Search the material below for the word "dụng" and copy every line in which it occurs.
********
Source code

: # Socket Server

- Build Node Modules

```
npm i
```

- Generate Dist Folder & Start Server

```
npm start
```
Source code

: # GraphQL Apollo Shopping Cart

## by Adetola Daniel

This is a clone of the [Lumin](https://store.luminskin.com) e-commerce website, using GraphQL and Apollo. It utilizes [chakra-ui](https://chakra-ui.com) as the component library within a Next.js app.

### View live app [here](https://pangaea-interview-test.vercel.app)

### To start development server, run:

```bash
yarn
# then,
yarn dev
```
********
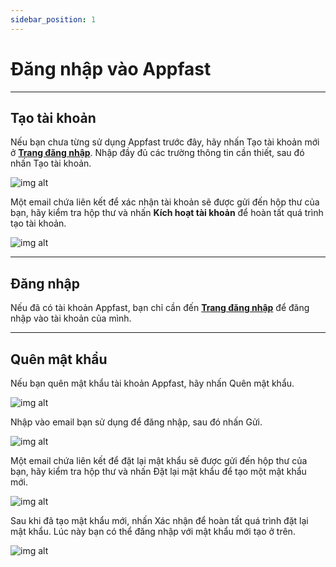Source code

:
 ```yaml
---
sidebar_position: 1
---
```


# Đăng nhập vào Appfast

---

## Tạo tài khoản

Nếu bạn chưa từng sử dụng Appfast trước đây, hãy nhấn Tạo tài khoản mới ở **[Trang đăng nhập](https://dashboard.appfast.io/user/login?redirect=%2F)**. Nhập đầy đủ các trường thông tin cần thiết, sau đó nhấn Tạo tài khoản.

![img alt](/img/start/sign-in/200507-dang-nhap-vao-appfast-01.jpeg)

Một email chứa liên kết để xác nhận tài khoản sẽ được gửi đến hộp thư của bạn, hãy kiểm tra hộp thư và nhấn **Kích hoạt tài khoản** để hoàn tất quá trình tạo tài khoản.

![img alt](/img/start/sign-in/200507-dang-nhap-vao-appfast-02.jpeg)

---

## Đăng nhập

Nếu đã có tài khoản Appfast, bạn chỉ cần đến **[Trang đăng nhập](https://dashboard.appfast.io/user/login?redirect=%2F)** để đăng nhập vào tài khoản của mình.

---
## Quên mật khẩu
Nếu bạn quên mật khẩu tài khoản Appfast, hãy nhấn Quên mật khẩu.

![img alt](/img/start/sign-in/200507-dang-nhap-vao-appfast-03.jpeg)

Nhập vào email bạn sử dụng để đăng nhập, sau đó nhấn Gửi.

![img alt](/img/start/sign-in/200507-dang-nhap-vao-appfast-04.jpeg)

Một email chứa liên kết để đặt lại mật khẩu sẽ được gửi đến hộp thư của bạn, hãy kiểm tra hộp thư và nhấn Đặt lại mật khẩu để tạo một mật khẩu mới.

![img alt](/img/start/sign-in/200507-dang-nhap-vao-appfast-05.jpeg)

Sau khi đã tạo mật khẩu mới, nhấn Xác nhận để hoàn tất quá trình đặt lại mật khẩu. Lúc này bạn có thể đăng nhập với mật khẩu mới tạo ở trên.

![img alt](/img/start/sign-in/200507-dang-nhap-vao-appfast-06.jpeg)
********
Task answer:
Nếu bạn chưa từng sử dụng Appfast trước đây, hãy nhấn Tạo tài khoản mới ở **[Trang đăng nhập](https://dashboard.appfast.io/user/login?redirect=%2F)**. Nhập đầy đủ các trường thông tin cần thiết, sau đó nhấn Tạo tài khoản.
Nhập vào email bạn sử dụng để đăng nhập, sau đó nhấn Gửi.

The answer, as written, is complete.